The International Energy Agency projects global demand will approach 113 million barrels per day only at mid-century, a level OPEC reaches in four years under its own forecast. The two institutions diverge primarily on the speed of energy transition in road transport, aviation, and petrochemicals. For North American drillers, the OPEC scenario justifies a future production ramp; the IEA scenario makes current capital restraint rational through the decade.

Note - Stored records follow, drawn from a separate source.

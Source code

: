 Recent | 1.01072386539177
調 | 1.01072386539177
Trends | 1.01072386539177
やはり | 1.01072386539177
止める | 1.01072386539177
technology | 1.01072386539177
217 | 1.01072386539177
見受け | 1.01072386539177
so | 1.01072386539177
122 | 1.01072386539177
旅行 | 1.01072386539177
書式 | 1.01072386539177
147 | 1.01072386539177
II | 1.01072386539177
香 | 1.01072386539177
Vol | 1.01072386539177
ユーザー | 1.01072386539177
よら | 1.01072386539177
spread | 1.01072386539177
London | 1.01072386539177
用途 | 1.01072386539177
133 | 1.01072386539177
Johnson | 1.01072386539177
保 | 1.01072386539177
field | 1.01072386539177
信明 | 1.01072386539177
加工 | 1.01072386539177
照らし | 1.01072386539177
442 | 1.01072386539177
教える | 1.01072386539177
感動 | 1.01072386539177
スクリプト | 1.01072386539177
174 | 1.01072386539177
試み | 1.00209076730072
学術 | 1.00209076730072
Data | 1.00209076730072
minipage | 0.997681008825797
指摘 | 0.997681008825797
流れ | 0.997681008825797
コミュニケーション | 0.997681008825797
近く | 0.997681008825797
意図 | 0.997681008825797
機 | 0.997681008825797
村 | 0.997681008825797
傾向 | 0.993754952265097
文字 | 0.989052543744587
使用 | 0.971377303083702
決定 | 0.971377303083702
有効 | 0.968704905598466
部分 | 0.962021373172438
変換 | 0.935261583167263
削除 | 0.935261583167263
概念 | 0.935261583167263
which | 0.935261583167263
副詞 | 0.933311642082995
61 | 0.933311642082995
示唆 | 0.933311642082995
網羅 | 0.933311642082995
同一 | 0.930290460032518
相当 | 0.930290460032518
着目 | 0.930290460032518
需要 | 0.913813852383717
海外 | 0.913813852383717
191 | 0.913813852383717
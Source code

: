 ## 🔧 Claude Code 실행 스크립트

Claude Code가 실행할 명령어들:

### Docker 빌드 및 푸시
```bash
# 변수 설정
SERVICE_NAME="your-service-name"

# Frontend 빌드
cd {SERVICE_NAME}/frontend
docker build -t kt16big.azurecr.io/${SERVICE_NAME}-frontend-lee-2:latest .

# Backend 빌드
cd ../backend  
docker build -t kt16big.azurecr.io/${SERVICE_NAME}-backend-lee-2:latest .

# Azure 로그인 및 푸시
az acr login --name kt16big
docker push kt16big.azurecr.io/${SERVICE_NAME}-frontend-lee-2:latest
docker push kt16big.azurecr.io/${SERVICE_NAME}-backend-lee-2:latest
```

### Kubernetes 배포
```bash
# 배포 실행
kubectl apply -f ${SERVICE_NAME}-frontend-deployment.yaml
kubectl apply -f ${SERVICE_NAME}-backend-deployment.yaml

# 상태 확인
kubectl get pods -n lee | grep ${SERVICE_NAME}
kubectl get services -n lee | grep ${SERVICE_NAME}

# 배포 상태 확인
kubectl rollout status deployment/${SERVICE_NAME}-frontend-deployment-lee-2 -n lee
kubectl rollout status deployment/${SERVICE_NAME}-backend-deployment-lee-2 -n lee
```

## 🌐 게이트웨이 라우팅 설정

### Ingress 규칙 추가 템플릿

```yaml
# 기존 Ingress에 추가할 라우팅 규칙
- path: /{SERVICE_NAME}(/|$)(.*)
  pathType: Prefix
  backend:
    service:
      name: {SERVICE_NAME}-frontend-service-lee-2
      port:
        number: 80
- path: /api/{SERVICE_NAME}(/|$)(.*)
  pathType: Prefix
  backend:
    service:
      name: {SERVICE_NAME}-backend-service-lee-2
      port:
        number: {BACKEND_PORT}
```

At the current drilling pace, with U.S. oil rigs flat year over year and gas rigs up nearly 10 percent, North American operators are positioned for the IEA demand path. The $76.54 WTI environment provides margin above breakeven but does not compel rapid expansion. Both scenarios support capital discipline for now; only the OPEC case requires reacceleration before 2030.

Sources and methodology

Oil Authority synthesis: We calculated the per-barrel margin between WTI settlement ($76.54) and Permian new-well breakeven ($62 to $64 per barrel, per Dallas Fed Energy Survey), yielding a $12 to $14 per barrel buffer. We derived the year-over-year gas rig percentage change: 11 additional rigs on a 2025 base of 111 equals 9.9 percent growth. We cross-referenced the OPEC 2030 demand target of 113.3 million bpd against the IEA mid-century estimate of 113 million bpd to quantify the two-decade divergence in long-term outlook.